(EXERCISE DIRECTIONS):
Check each line of the material, and show the ones that include the word "numeri".

....

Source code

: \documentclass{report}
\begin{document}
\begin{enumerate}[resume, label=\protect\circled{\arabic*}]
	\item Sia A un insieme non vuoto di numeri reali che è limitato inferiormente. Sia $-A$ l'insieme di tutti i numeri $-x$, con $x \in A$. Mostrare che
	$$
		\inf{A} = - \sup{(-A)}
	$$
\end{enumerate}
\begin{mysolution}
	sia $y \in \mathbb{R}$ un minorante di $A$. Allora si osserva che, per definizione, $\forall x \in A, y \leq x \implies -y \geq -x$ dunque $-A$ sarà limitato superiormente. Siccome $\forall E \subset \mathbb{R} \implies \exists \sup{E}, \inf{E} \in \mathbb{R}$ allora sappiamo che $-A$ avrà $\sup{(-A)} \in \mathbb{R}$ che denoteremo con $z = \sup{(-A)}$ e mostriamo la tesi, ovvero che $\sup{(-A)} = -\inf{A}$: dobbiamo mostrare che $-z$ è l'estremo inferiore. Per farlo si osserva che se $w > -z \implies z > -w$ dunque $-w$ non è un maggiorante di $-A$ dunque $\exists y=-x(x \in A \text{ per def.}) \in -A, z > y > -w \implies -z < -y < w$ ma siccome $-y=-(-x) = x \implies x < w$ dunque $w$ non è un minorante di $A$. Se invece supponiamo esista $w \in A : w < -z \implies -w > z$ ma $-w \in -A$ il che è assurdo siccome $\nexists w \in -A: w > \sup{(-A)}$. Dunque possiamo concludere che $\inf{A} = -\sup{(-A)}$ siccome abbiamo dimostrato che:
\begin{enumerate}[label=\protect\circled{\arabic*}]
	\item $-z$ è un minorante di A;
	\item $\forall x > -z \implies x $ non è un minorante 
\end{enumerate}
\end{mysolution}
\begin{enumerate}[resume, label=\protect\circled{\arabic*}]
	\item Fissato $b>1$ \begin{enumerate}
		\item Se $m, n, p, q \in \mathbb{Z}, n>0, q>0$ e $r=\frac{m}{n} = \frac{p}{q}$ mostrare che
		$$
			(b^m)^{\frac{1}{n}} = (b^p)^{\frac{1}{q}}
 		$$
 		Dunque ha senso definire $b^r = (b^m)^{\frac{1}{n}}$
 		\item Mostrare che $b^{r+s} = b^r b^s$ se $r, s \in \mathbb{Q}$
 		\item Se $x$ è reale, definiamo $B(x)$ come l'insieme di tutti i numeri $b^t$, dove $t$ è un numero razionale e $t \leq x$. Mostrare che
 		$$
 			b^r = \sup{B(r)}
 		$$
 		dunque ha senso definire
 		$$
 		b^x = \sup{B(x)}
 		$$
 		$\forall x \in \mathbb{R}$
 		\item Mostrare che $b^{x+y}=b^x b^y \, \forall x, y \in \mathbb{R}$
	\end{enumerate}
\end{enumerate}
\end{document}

....

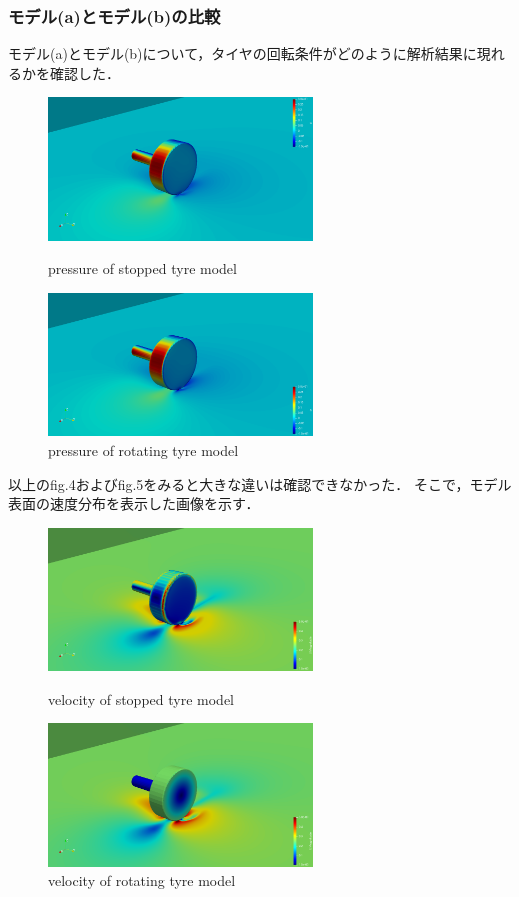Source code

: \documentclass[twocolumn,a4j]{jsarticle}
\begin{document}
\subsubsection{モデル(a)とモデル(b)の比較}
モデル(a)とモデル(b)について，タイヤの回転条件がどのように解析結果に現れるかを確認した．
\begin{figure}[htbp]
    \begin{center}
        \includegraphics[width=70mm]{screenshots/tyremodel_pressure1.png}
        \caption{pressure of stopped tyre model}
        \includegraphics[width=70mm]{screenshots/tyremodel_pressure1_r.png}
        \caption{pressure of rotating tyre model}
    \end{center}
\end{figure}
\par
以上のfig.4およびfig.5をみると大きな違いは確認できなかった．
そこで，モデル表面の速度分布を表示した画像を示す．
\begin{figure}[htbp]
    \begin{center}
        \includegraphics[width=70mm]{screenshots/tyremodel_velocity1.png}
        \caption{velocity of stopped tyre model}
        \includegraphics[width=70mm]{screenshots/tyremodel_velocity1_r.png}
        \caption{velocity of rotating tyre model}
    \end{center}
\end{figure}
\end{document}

....

(SOLUTION FOR THIS TASK):
	\item Sia A un insieme non vuoto di numeri reali che è limitato inferiormente. Sia $-A$ l'insieme di tutti i numeri $-x$, con $x \in A$. Mostrare che
 		\item Se $x$ è reale, definiamo $B(x)$ come l'insieme di tutti i numeri $b^t$, dove $t$ è un numero razionale e $t \leq x$. Mostrare che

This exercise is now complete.